Mock Service Worker で開発用のモックAPIを作る
フロントエンドの開発時に仮の API を使いたいってシチュエーションはわりとあると思います。
そんな時に、Mock Service Worker を使うと便利だったのでまとめます。
Mock Service Worker とは?
Mock Service Worker は、ネットワークレベルで API リクエストをインターセプトして mock のデータを返すためのライブラリです。API リクエストを含む処理のテストや、開発時の mock サーバーの代替として利用出来ます。
テストでの利用については以前こちらの記事でまとめました。
今回は開発時のモック API としての利用について書きます。
開発用の API というと、JSON Serverが有名ですが、Mock Service Worker では Service Worker を使ってリクエストを返すため、別プロセスでローカルサーバーを立てる必要もなく手軽に利用できます。
仕組みは公式のこちらのビデオがわかりやすいです。
Mock Service Worker での開発用APIの立て方
Vite で作った Vue のプロジェクトで利用する場合を例にまとめます。
パッケージの追加
Mock Service Worker のパッケージをプロジェクトに追加します。
$ yarn add -D msw
Service Workerのコードを生成
Mock Service Worker は Service Worker で API リクエストをインターセプトします。その Service Worker のコードをプロジェクトの公開ディレクトリに追加します。
ファイルは Mock Service Worker の提供する CLI を使って生成できます。
$ npx msw init public/ --save
Vue プロジェクトの公開ディレクトリは./public
なのでそちらを指定しています。
コマンドを実行すると public 配下に mockServiceWorder.js
が追加されるはずです。
public/
├── favicon.ico
└── mockServiceWorker.js # 追加
mockServiceWorder.js
では、Service Worker でのイベント処理が書かれています。
モック API の定義を追加
プロジェクトの src 配下にmock
ディレクトリを作成し、そこにhandler.js
とbrowser.js
を追加します。
handler.js
では、どの URL のリクエストに対して、どのようなレスポンスを返すのかを定義しています。
import { rest } from 'msw'
export const handlers = [
rest.get('/users', (req, res, ctx) => {
return res(
ctx.status(200),
ctx.json([
{
id: 1,
name: 'foo',
},
{
id: 2,
name: 'bar',
}
]),
)
}),
]
browser.js
では handler.js
で作成した定義をもとに Service Worker のセットアップを行っています。
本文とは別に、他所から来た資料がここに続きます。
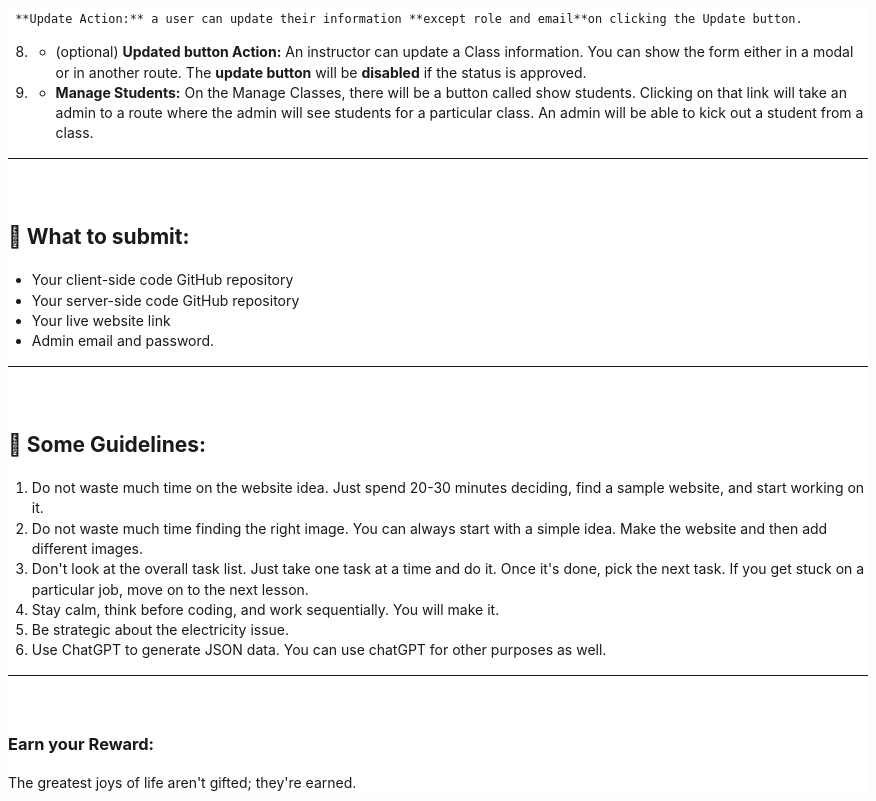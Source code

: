      **Update Action:** a user can update their information **except role and email**on clicking the Update button.

8. - (optional) **Updated button Action:** An instructor can update a Class information. You can show the form either in a modal or in another route. The **update button** will be **disabled** if the status is approved.
     <br/>

9. - **Manage Students:** On the Manage Classes, there will be a button called show students. Clicking on that link will take an admin to a route where the admin will see students for a particular class. An admin will be able to kick out a student from a class.

<hr/>
<br/>

## :pushpin: **What to submit:**

- Your client-side code GitHub repository
- Your server-side code GitHub repository
- Your live website link
- Admin email and password.

<hr/>
<br/>

## :page_with_curl: **Some Guidelines:**

1. Do not waste much time on the website idea. Just spend 20-30 minutes deciding, find a sample website, and start working on it.
2. Do not waste much time finding the right image. You can always start with a simple idea. Make the website and then add different images.
3. Don't look at the overall task list. Just take one task at a time and do it. Once it's done, pick the next task. If you get stuck on a particular job, move on to the next lesson.
4. Stay calm, think before coding, and work sequentially. You will make it.
5. Be strategic about the electricity issue.
6. Use ChatGPT to generate JSON data. You can use chatGPT for other purposes as well.

<hr/>
<br/>

### Earn your Reward:

The greatest joys of life aren't gifted; they're earned.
import { setupWorker } from 'msw'
import { handlers } from './handlers'
export const worker = setupWorker(...handlers)
Service Workerのスタート処理の追加
これまでの作業で準備が出来たので、プロジェクトのエントリーポイントに Service Worker のスタート処理を追加します。
Vue のmain.js
に追記する例です。
import { createApp } from 'vue'
import App from './App.vue'
if (process.env.NODE_ENV === 'development') {
const { worker } = require('./mocks/browser')
worker.start()
}
createApp(App).mount('#app')
開発ビルドの場合のみ、Worker を起動しています。
これでプロジェクトのスタート時にモックが動作するようになります。
モックの動作確認
実際にモックの動作を確認します。
App.vue に/users
の API を呼び出す処理を追加してみます。
<template>
<h1>Users</h1>
<ul>
<li v-for="user in users" :key="user.id">
id: {{user.id}}, name: {{user.name}}
</li>
</ul>
</template>
<script lang="ts">
import { ref, defineComponent, onMounted } from 'vue'
type User = {
name: string;
age: number
}
export default defineComponent({
name: 'App',
setup() {
const users = ref<User[]>([])
onMounted(async () => {
const res = await fetch('/users')
users.value = await res.json()
})
return { users }
}
})
</script>
yarn dev
で Vue の開発サーバーを起動し、localhost にアクセスし DevTools を開くと Console に Mocking enabled
と表示されるはずです。これが Mock Service Worker によるモックが動作していることを示します。
また、DevTools の Network を確認すると、Service Worker にインターセプトされた/users
へのリクエストが確認出来るはずです。
レスポンスを見ると handler.js
で定義した値が返却されています。
ページも問題なく描画されます。
参考
終わりに
以上、開発時の API リクエストのモック処理での Mock Service Worker の利用例でした。
別で開発サーバーのプロセスを立てるより、手軽にモックの API を使えるようになるのでとても良い感じだなと思いました。今後も使っていきたいです。